Stored items from a collection
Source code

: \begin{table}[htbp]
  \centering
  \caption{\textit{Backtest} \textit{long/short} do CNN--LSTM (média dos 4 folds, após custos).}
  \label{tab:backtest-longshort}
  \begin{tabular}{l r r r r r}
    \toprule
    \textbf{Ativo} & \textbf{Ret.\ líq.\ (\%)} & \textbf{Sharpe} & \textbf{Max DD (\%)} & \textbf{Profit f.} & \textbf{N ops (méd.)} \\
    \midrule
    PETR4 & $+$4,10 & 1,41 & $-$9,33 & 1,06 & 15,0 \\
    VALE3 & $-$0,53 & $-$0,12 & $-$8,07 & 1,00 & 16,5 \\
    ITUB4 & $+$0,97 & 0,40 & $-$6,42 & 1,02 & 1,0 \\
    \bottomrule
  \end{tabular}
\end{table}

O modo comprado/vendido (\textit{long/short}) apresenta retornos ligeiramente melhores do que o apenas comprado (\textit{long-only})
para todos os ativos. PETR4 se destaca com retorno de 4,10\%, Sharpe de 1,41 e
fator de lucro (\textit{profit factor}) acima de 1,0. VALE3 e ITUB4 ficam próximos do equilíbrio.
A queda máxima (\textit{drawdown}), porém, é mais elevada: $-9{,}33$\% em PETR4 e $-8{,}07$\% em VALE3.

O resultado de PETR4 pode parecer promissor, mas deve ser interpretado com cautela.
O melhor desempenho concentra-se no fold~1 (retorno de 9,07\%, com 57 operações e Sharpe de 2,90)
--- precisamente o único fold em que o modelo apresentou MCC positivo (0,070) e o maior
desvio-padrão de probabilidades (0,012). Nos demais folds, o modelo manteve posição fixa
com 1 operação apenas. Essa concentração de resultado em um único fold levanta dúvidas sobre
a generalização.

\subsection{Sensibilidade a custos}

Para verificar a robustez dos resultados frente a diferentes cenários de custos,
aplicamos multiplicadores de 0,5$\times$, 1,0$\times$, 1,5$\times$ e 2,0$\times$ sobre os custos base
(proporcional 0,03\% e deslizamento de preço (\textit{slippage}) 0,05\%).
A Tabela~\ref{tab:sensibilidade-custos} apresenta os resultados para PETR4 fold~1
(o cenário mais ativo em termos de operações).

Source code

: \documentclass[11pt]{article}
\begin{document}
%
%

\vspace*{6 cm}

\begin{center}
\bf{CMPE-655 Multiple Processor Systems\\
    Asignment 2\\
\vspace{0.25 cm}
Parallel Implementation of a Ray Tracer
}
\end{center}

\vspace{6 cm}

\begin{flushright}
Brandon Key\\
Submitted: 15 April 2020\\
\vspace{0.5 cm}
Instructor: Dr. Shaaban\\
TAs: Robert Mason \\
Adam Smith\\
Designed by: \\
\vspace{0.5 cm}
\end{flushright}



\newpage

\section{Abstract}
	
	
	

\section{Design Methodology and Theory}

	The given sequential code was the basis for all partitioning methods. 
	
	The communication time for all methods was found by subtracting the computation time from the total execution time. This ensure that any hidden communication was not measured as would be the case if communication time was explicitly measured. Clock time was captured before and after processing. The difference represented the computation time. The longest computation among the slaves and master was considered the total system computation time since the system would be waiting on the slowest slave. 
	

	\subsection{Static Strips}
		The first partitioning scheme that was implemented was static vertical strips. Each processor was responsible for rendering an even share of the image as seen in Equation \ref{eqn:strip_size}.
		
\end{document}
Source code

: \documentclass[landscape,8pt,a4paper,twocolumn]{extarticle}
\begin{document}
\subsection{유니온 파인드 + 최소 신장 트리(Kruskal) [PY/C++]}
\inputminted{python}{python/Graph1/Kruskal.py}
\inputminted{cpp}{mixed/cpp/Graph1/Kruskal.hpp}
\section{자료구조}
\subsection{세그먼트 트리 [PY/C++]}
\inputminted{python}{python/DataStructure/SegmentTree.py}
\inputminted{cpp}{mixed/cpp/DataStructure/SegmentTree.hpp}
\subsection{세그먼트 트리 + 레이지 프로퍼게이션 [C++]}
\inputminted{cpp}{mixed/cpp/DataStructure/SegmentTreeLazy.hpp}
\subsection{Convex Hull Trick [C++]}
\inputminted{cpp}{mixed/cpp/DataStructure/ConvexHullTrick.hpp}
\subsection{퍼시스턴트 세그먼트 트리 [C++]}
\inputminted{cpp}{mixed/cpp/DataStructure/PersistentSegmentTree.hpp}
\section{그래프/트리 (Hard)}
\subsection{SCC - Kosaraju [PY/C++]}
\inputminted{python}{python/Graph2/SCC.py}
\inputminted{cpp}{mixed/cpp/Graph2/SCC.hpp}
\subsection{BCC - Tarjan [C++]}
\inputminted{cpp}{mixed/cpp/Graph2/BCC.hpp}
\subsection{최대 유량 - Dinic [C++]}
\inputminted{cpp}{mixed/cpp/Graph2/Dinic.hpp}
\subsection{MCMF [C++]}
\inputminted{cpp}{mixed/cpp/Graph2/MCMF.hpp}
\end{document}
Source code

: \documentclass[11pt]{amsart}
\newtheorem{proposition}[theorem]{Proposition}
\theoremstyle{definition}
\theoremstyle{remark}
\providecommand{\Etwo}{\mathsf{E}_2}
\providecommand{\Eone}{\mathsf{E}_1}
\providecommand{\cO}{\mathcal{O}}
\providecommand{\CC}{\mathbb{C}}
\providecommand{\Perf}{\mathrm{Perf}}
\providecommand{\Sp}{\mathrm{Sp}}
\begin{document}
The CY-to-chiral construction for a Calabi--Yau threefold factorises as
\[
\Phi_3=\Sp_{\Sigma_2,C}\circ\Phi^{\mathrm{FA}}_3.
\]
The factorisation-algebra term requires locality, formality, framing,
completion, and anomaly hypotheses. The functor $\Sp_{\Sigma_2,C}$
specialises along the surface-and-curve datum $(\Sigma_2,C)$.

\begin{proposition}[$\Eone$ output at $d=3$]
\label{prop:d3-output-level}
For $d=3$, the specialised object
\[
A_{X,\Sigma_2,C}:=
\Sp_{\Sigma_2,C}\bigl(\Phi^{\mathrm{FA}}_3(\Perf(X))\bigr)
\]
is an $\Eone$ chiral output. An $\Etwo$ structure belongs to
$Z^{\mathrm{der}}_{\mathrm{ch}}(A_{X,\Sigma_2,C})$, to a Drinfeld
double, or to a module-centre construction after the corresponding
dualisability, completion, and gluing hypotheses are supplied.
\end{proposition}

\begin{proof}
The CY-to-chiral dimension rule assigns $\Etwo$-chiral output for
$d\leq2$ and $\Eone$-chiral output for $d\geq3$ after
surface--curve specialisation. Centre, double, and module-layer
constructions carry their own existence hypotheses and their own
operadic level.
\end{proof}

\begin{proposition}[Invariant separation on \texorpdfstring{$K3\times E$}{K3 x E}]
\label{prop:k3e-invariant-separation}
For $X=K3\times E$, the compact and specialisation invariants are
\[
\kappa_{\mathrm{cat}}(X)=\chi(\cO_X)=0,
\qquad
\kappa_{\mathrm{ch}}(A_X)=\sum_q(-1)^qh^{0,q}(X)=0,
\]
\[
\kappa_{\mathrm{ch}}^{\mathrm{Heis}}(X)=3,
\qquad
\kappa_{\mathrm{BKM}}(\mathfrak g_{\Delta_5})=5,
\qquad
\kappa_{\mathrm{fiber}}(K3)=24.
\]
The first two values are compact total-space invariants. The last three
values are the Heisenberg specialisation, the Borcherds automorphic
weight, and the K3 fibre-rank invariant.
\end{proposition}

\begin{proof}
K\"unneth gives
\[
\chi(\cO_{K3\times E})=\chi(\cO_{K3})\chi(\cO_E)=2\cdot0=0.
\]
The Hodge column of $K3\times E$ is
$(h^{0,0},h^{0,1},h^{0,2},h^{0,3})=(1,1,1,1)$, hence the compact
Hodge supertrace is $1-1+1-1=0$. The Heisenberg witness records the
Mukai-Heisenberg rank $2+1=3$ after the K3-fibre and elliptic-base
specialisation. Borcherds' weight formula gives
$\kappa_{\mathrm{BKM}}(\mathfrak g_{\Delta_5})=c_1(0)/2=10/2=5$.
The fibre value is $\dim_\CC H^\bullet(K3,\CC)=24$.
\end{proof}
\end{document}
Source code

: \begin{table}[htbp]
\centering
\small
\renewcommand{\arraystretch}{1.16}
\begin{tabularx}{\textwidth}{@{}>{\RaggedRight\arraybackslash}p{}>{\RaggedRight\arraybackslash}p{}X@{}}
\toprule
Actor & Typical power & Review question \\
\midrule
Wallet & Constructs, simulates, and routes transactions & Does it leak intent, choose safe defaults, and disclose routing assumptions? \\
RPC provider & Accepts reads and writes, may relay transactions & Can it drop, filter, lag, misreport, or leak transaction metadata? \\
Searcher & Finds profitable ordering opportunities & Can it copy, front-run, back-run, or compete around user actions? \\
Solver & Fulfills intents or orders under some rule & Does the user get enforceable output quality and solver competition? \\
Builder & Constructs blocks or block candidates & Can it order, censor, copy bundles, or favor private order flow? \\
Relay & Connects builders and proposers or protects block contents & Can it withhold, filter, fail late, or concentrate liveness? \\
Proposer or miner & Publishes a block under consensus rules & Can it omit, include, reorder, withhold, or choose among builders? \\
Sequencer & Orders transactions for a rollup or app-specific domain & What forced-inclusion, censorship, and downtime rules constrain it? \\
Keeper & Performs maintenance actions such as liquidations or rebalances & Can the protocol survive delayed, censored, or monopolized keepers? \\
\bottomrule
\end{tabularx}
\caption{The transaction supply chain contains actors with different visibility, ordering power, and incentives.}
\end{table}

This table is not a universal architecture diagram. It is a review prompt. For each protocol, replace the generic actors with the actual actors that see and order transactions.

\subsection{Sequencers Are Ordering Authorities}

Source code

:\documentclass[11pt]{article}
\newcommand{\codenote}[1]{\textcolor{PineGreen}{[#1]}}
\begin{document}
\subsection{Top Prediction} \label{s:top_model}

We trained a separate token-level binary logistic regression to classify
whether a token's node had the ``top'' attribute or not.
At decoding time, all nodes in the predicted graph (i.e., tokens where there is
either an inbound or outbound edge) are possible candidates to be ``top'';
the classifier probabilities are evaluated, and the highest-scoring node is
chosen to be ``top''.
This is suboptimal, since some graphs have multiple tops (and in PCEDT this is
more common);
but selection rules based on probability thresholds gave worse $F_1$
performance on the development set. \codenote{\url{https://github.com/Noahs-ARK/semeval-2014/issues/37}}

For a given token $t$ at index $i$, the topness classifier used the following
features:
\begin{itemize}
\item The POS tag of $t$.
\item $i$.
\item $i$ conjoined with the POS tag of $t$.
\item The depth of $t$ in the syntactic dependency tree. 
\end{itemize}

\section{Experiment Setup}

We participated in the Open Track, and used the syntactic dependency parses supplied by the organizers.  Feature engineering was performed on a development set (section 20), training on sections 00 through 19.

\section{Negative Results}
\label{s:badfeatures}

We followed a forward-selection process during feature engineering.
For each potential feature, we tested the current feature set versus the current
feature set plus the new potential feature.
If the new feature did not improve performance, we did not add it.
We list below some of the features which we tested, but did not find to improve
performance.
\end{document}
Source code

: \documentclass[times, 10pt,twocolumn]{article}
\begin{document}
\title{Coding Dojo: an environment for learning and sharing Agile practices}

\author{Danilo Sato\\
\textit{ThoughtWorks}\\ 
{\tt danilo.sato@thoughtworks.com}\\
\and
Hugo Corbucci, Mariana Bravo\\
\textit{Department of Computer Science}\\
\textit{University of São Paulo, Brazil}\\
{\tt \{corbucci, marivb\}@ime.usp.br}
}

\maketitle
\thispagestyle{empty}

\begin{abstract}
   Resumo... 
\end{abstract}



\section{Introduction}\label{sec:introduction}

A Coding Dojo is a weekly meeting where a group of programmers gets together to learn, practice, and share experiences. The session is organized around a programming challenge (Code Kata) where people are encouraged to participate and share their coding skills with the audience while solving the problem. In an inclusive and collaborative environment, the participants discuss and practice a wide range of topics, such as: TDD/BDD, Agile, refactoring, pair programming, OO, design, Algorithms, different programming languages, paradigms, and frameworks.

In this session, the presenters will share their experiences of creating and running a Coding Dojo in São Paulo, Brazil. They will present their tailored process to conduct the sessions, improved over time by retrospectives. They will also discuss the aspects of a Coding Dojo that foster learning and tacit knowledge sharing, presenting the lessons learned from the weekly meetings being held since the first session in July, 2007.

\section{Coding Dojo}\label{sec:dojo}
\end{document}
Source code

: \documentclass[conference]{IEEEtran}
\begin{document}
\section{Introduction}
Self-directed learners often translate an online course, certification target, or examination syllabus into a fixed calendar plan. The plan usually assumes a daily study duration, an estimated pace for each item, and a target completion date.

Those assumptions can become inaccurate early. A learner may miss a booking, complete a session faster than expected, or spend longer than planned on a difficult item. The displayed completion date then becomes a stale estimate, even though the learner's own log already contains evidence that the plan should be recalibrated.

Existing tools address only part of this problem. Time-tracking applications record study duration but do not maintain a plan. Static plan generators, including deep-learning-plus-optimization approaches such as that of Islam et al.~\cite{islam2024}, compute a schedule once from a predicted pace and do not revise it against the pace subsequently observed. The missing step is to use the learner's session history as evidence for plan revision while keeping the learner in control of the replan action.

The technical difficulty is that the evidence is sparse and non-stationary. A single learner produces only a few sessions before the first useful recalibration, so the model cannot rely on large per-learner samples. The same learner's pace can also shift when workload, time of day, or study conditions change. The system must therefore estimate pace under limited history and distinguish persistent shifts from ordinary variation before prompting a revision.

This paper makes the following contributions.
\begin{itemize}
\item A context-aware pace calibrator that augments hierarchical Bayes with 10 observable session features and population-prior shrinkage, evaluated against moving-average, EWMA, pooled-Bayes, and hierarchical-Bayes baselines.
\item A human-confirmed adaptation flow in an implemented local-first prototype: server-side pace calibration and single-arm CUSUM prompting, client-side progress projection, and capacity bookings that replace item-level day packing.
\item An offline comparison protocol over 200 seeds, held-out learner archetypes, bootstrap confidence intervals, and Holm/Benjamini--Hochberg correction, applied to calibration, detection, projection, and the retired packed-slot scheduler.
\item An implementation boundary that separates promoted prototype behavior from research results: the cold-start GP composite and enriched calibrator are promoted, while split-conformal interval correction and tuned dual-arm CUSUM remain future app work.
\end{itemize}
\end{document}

AIM OF THE TASK:
Each line from the top of the entries above through the line containing "ITUB4 & $+$0,97" must be transcribed exactly, and no other line may appear.

OUTPUT FOR THIS TASK:
Source code

: \begin{table}[htbp]
  \centering
  \caption{\textit{Backtest} \textit{long/short} do CNN--LSTM (média dos 4 folds, após custos).}
  \label{tab:backtest-longshort}
  \begin{tabular}{l r r r r r}
    \toprule
    \textbf{Ativo} & \textbf{Ret.\ líq.\ (\%)} & \textbf{Sharpe} & \textbf{Max DD (\%)} & \textbf{Profit f.} & \textbf{N ops (méd.)} \\
    \midrule
    PETR4 & $+$4,10 & 1,41 & $-$9,33 & 1,06 & 15,0 \\
    VALE3 & $-$0,53 & $-$0,12 & $-$8,07 & 1,00 & 16,5 \\
    ITUB4 & $+$0,97 & 0,40 & $-$6,42 & 1,02 & 1,0 \\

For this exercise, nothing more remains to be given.